Clustering the New Testament.

2008-01-22 06:23:43 +0000 theology

During Bible study last week, it was mentioned that people have used statistics to “determine” authorship of books of the Bible. Having a couple free hours last night, I tried my own experiment on the New Testament.

The procedure was easy: I downloaded the Nestle-Aland 26th edition of the New Testament; each book in the New Testament became a vector $v$, with $v_w$ counting the number of times word $w$ appears in the book. The cosine of the angle between two such vectors measured how similar the corresponding books are. I packaged these cosines into a matrix, the $(i,j)$ entry of which measured how similar books $i$ and $j$ are.

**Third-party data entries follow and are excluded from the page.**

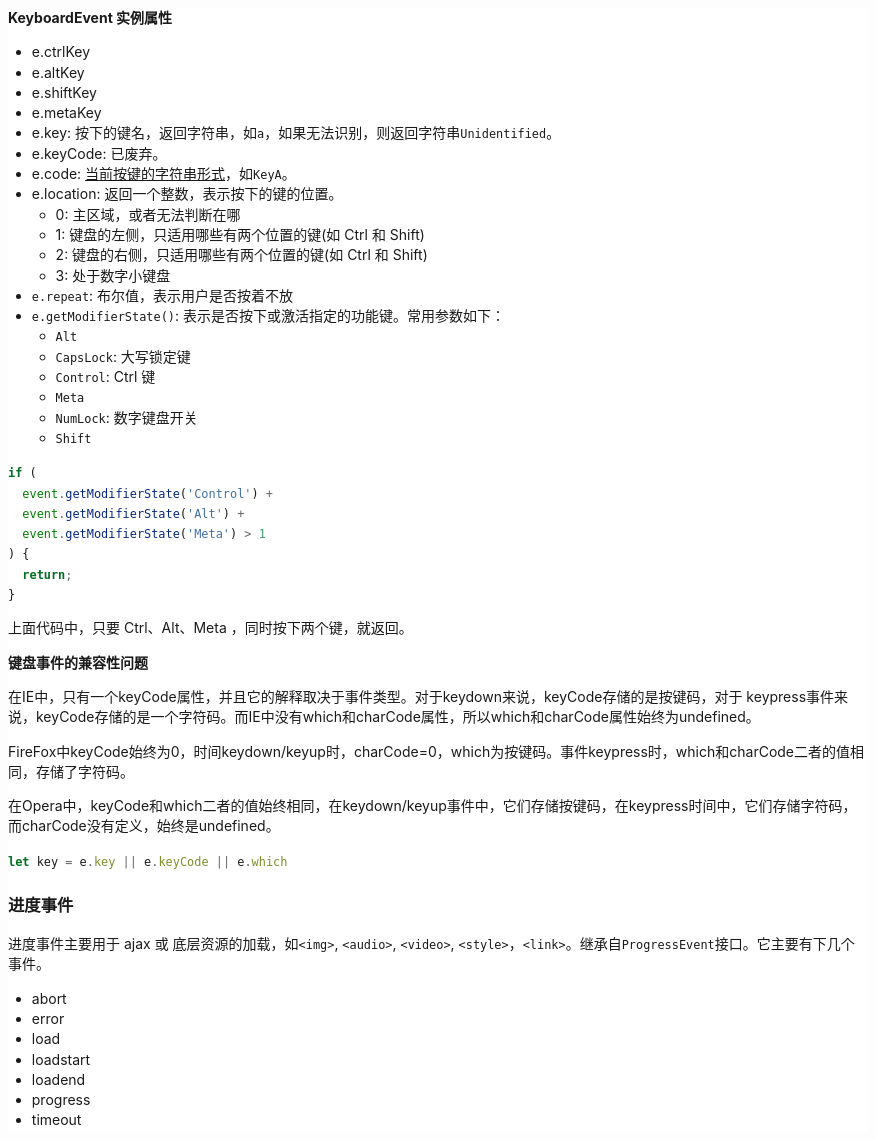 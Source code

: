**KeyboardEvent 实例属性**

- e.ctrlKey
- e.altKey
- e.shiftKey
- e.metaKey
- e.key: 按下的键名，返回字符串，如`a`，如果无法识别，则返回字符串`Unidentified`。
- e.keyCode: 已废弃。
- e.code: [当前按键的字符串形式](https://developer.mozilla.org/en-US/docs/Web/API/KeyboardEvent/code#Code_values)，如`KeyA`。
- e.location: 返回一个整数，表示按下的键的位置。
    - 0: 主区域，或者无法判断在哪
    - 1: 键盘的左侧，只适用哪些有两个位置的键(如 Ctrl 和 Shift)
    - 2: 键盘的右侧，只适用哪些有两个位置的键(如 Ctrl 和 Shift)
    - 3: 处于数字小键盘
- `e.repeat`: 布尔值，表示用户是否按着不放
- `e.getModifierState()`: 表示是否按下或激活指定的功能键。常用参数如下：
    - `Alt`
    - `CapsLock`: 大写锁定键
    - `Control`: Ctrl 键
    - `Meta`
    - `NumLock`: 数字键盘开关
    - `Shift`

```js
if (
  event.getModifierState('Control') +
  event.getModifierState('Alt') +
  event.getModifierState('Meta') > 1
) {
  return;
}
```

上面代码中，只要 Ctrl、Alt、Meta ，同时按下两个键，就返回。

**键盘事件的兼容性问题**

在IE中，只有一个keyCode属性，并且它的解释取决于事件类型。对于keydown来说，keyCode存储的是按键码，对于 keypress事件来说，keyCode存储的是一个字符码。而IE中没有which和charCode属性，所以which和charCode属性始终为undefined。

FireFox中keyCode始终为0，时间keydown/keyup时，charCode=0，which为按键码。事件keypress时，which和charCode二者的值相同，存储了字符码。

在Opera中，keyCode和which二者的值始终相同，在keydown/keyup事件中，它们存储按键码，在keypress时间中，它们存储字符码，而charCode没有定义，始终是undefined。

```js
let key = e.key || e.keyCode || e.which
```

### 进度事件

进度事件主要用于 ajax 或 底层资源的加载，如`<img>`, `<audio>`, `<video>`, `<style>`，`<link>`。继承自`ProgressEvent`接口。它主要有下几个事件。

- abort
- error
- load
- loadstart
- loadend
- progress
- timeout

Of course, this is a $27 \times 27$ matrix. To turn these numbers into a nice picture, I projected the books onto a lower dimensional space spanned by the eigenvectors having the five largest eigenvalues (this is known as Principal Component Analysis); I chose five dimensions, displayed using location (two dimensions) and color (three dimensions, namely hue, saturation, and luminosity). The result is the following graph:

The dots represent each book, and nearby dots of similar colors represent similar books. Some things jump out right away:

The Gospels are all in the lower right hand corner.
Paul's epistles (and Peter's?) are mostly in the upper right hand corner.
Revelation is close to John.
Hebrews and James are close to each other? Why?

All told, I think this is a pretty good graphical display of the structure of the New Testament, especially considering we used nothing but the Greek text and linear algebra!